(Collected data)
--- --- ---
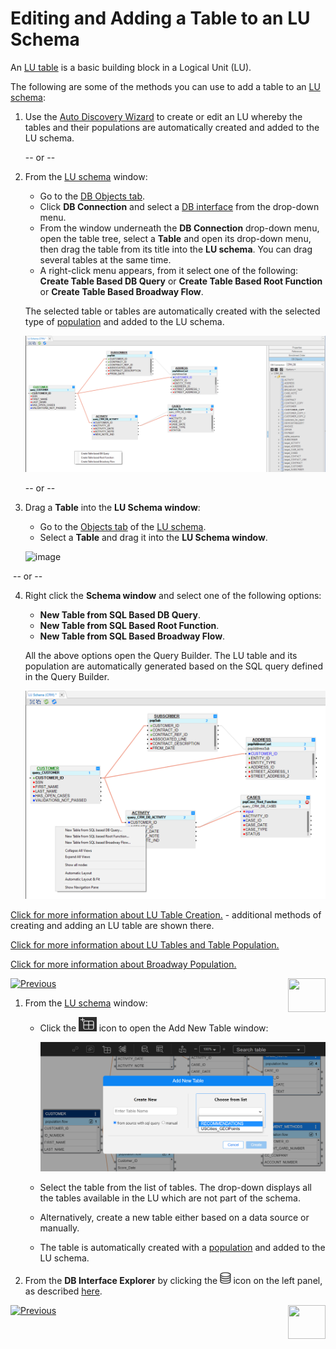 # Editing and Adding a Table to an LU Schema

An [LU table](/articles/06_LU_tables/01_LU_tables_overview.md)  is a basic building block in a Logical Unit (LU).

The following are some of the methods you can use to add a table to an [LU schema](/articles/03_logical_units/03_LU_schema_window.md): 

<studio>

1. Use the [Auto Discovery Wizard](/articles/03_logical_units/06_auto_discovery_wizard.md) to create or edit an LU whereby the tables and their populations are automatically created and added to the LU schema.

   -- or --

2. From the [LU schema](/articles/03_logical_units/03_LU_schema_window.md) window:

   * Go to the [DB Objects tab](/articles/03_logical_units/03_LU_schema_window.md#logical-unit-lu-tabs). 
   * Click **DB Connection** and select a [DB interface](/articles/05_DB_interfaces/03_DB_interfaces_overview.md) from the drop-down menu.
   * From the window underneath the **DB Connection** drop-down menu, open the table tree, select a **Table** and open its drop-down menu, then drag the table from its title  into the **LU schema**. You can drag several tables at the same time.
   * A right-click menu appears, from it select one of the following: **Create Table Based DB Query** or **Create Table Based Root Function** or **Create Table Based Broadway Flow**.
   
   The selected table or tables are automatically created with the selected type of [population](/articles/07_table_population/01_table_population_overview.md) and added to the LU schema.
   
      ![image](images/03_09_01_tables1.png)
   
   -- or --
   
3. Drag a **Table** into the **LU Schema window**:

    * Go to the [Objects tab](/articles/03_logical_units/03_LU_schema_window.md#logical-unit-lu-tabs) of the [LU schema](/articles/03_logical_units/03_LU_schema_window.md).
    * Select a **Table** and drag it into the **LU Schema window**.
    
    ![image](images/03_09_02_tables2.png)

​	-- or --

4. Right click the **Schema window** and select one of the following options:

    * **New Table from SQL Based DB Query**.
    * **New Table from SQL Based Root Function**.
    * **New Table from SQL Based Broadway Flow**.
    
    All the above options open the Query Builder. The LU table and its population are automatically generated based on the SQL query defined in the Query Builder.
    
      ![image](images/03_09_03_tables3.png)



[Click for more information about LU Table Creation.](/articles/06_LU_tables/02_create_an_LU_table.md) - additional methods of creating and adding an LU table are shown there. 

[Click for more information about LU Tables and Table Population.](/articles/07_table_population/01_table_population_overview.md)

[Click for more information about Broadway Population.](/articles/07_table_population/14_table_population_based_Broadway.md)



[![Previous](/articles/images/Previous.png)](/articles/03_logical_units/08_define_root_table_and_instance_ID_LU_schema.md)[<img align="right" width="60" height="54" src="/articles/images/Next.png">](/articles/03_logical_units/10_delete_table_from_a_schema.md)

</studio>

<web>

1. From the [LU schema](/articles/03_logical_units/03_LU_schema_window.md) window:

   * Click the <img src="images/web/new_table.PNG" style="zoom: 50%;" /> icon to open the Add New Table window:

     ![](images/web/9_add_new_table.PNG)

   * Select the table from the list of tables. The drop-down displays all the tables available in the LU which are not part of the schema.

   * Alternatively, create a new table either based on a data source or manually.

   * The table is automatically created with a [population](/articles/07_table_population/14_table_population_based_Broadway.md) and added to the LU schema.

2. From the **DB Interface Explorer** by clicking the <img src="../04_fabric_studio/images/web/datasource_explorer.png" style="zoom:67%;" /> icon on the left panel, as described [here](05_create_a_new_LU_object).

   

[![Previous](/articles/images/Previous.png)](05_create_a_new_LU_objectmd)[<img align="right" width="60" height="54" src="/articles/images/Next.png">](10_delete_table_from_a_schema.md)

</web>

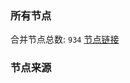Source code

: ### 所有节点
合并节点总数: `934`
[节点链接](https://raw.githubusercontent.com/rzhy1/11/master/sub/sub_merge_base64.txt)

### 节点来源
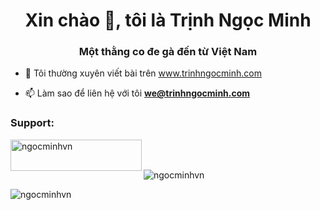 <h1 align = "center"> Xin chào 👋, tôi là Trịnh Ngọc Minh </h1>
<h3 align = "center"> Một thằng co đe gà đến từ Việt Nam </h3>

- 📝 Tôi thường xuyên viết bài trên www.trinhngocminh.com

- 📫 Làm sao để liên hệ với tôi **we@trinhngocminh.com**

<h3 align="left">Support:</h3>
<p><a href="https://www.buymeacoffee.com/ngocminhvn"> <img align="left" src="https://cdn.buymeacoffee.com/buttons/v2/default-yellow.png" height="50" width="210" alt="ngocminhvn" /></a></p><br><br>

<p><img nsrc="https://github-readme-stats.vercel.app/api/top-langs?username=ngocminhvn&show_icons=true&locale=en&layout=compact" alt="ngocminhvn" /></p>

<p><img src="https://github-readme-stats.vercel.app/api?username=ngocminhvn&show_icons=true&locale=en" alt="ngocminhvn" /></p>

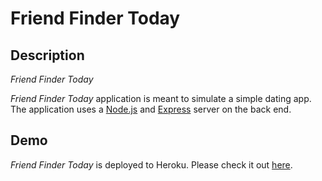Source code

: # Friend Finder Today 

## Description

*Friend Finder Today* 

*Friend Finder Today* application is meant to simulate a simple dating app. The application uses a [Node.js](https://nodejs.org/en/) and [Express](https://expressjs.com/) server on the back end.

## Demo
	
*Friend Finder Today* is deployed to Heroku. Please check it out [here](https://git.heroku.com/fathomless-reef-28760.git).


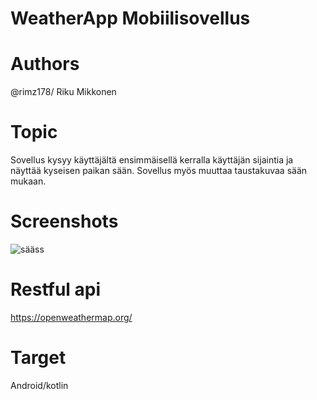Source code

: # WeatherApp Mobiilisovellus

# Authors
@rimz178/ Riku Mikkonen

# Topic
 Sovellus kysyy käyttäjältä ensimmäisellä kerralla käyttäjän sijaintia ja näyttää kyseisen paikan sään. 
 Sovellus myös muuttaa taustakuvaa sään mukaan. 
 
 # Screenshots
![sääss](https://user-images.githubusercontent.com/62377839/199988365-ceb7a01f-3ba9-4282-a375-f6a81e0251da.png)


 
 # Restful api
 https://openweathermap.org/
 
 
 # Target 
 Android/kotlin
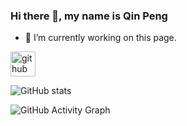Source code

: ### Hi there 👋, my name is Qin Peng

- 🔭 I’m currently working on this page. 


[<img src='https://cdn.jsdelivr.net/npm/simple-icons@3.0.1/icons/github.svg' alt='github' height='40'>](https://github.com/Pony-Qinpeng)  

![GitHub stats](https://github-readme-stats.vercel.app/api?username=Pony-Qinpeng&show_icons=true)  

![GitHub Activity Graph](https://activity-graph.herokuapp.com/graph?username=Pony-Qinpeng)  

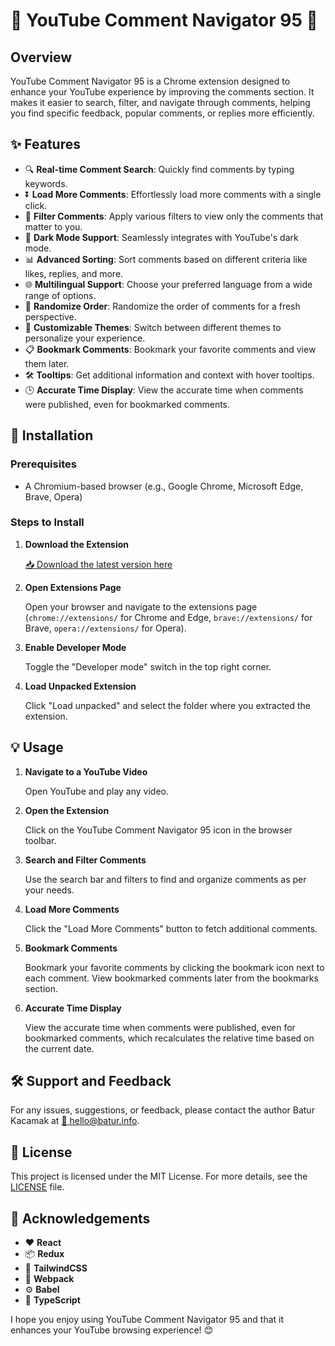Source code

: # 🎉 YouTube Comment Navigator 95 🎉

## Overview

YouTube Comment Navigator 95 is a Chrome extension designed to enhance your YouTube experience by improving the comments section. It makes it easier to search, filter, and navigate through comments, helping you find specific feedback, popular comments, or replies more efficiently.

## ✨ Features

- 🔍 **Real-time Comment Search**: Quickly find comments by typing keywords.
- ⏬ **Load More Comments**: Effortlessly load more comments with a single click.
- 🔎 **Filter Comments**: Apply various filters to view only the comments that matter to you.
- 🌙 **Dark Mode Support**: Seamlessly integrates with YouTube's dark mode.
- 📊 **Advanced Sorting**: Sort comments based on different criteria like likes, replies, and more.
- 🌐 **Multilingual Support**: Choose your preferred language from a wide range of options.
- 🔄 **Randomize Order**: Randomize the order of comments for a fresh perspective.
- 🧩 **Customizable Themes**: Switch between different themes to personalize your experience.
- 📋 **Bookmark Comments**: Bookmark your favorite comments and view them later.
- 🛠️ **Tooltips**: Get additional information and context with hover tooltips.
- 🕒 **Accurate Time Display**: View the accurate time when comments were published, even for bookmarked comments.

## 🚀 Installation

### Prerequisites

- A Chromium-based browser (e.g., Google Chrome, Microsoft Edge, Brave, Opera)

### Steps to Install

1. **Download the Extension**

   [📥 Download the latest version here](#)

2. **Open Extensions Page**

   Open your browser and navigate to the extensions page (`chrome://extensions/` for Chrome and Edge, `brave://extensions/` for Brave, `opera://extensions/` for Opera).

3. **Enable Developer Mode**

   Toggle the "Developer mode" switch in the top right corner.

4. **Load Unpacked Extension**

   Click "Load unpacked" and select the folder where you extracted the extension.

## 💡 Usage

1. **Navigate to a YouTube Video**

   Open YouTube and play any video.

2. **Open the Extension**

   Click on the YouTube Comment Navigator 95 icon in the browser toolbar.

3. **Search and Filter Comments**

   Use the search bar and filters to find and organize comments as per your needs.

4. **Load More Comments**

   Click the "Load More Comments" button to fetch additional comments.

5. **Bookmark Comments**

   Bookmark your favorite comments by clicking the bookmark icon next to each comment. View bookmarked comments later from the bookmarks section.

6. **Accurate Time Display**

   View the accurate time when comments were published, even for bookmarked comments, which recalculates the relative time based on the current date.

## 🛠️ Support and Feedback

For any issues, suggestions, or feedback, please contact the author Batur Kacamak at [📧 hello@batur.info](mailto:hello@batur.info).

## 📜 License

This project is licensed under the MIT License. For more details, see the [LICENSE](LICENSE) file.

## 🙏 Acknowledgements

- ❤️ **React**
- 📦 **Redux**
- 💅 **TailwindCSS**
- 🔧 **Webpack**
- ⚙️ **Babel**
- 📝 **TypeScript**

I hope you enjoy using YouTube Comment Navigator 95 and that it enhances your YouTube browsing experience! 😊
--- --- ---
What is needed: Give again, exactly, the lines starting at the first entry above and ending at the line with "Table Based Broadway Flow**."; please leave pictures out.

Answer to this problem:
 # Editing and Adding a Table to an LU Schema

An [LU table](/articles/06_LU_tables/01_LU_tables_overview.md)  is a basic building block in a Logical Unit (LU).

The following are some of the methods you can use to add a table to an [LU schema](/articles/03_logical_units/03_LU_schema_window.md): 

<studio>

1. Use the [Auto Discovery Wizard](/articles/03_logical_units/06_auto_discovery_wizard.md) to create or edit an LU whereby the tables and their populations are automatically created and added to the LU schema.

   -- or --

2. From the [LU schema](/articles/03_logical_units/03_LU_schema_window.md) window:

   * Go to the [DB Objects tab](/articles/03_logical_units/03_LU_schema_window.md#logical-unit-lu-tabs). 
   * Click **DB Connection** and select a [DB interface](/articles/05_DB_interfaces/03_DB_interfaces_overview.md) from the drop-down menu.
   * From the window underneath the **DB Connection** drop-down menu, open the table tree, select a **Table** and open its drop-down menu, then drag the table from its title  into the **LU schema**. You can drag several tables at the same time.
   * A right-click menu appears, from it select one of the following: **Create Table Based DB Query** or **Create Table Based Root Function** or **Create Table Based Broadway Flow**.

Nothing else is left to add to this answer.